> WHAT IS EXPECTED: Exclude the pictures from your copy, and reproduce each entry below verbatim.

> AVAILABLE RECORDS:
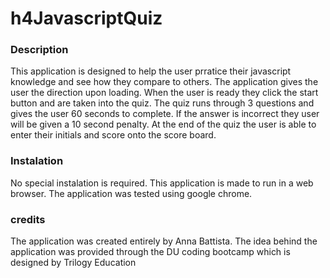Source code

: # h4JavascriptQuiz
### Description 

This application is designed to help the user prratice their javascript knowledge and see how they compare to others.  The application gives the user the direction upon loading.  When the user is ready they click the start button and are taken into the quiz.  The quiz runs through 3 questions and gives the user 60 seconds to complete.  If the answer is incorrect they user will be given a 10 second penalty.  At the end of the quiz the user is able to enter their initials and score onto the score board.

### Instalation
No special instalation is required.  This application is made to run in a web browser.  The application was tested using google chrome.

### credits
The application was created entirely by Anna Battista.  The idea behind the application was provided through the DU coding bootcamp which is designed by Trilogy Education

> SOLVED EXERCISE:
Source code

: # h4JavascriptQuiz
### Description 

This application is designed to help the user prratice their javascript knowledge and see how they compare to others.  The application gives the user the direction upon loading.  When the user is ready they click the start button and are taken into the quiz.  The quiz runs through 3 questions and gives the user 60 seconds to complete.  If the answer is incorrect they user will be given a 10 second penalty.  At the end of the quiz the user is able to enter their initials and score onto the score board.

### Instalation
No special instalation is required.  This application is made to run in a web browser.  The application was tested using google chrome.

### credits
The application was created entirely by Anna Battista.  The idea behind the application was provided through the DU coding bootcamp which is designed by Trilogy Education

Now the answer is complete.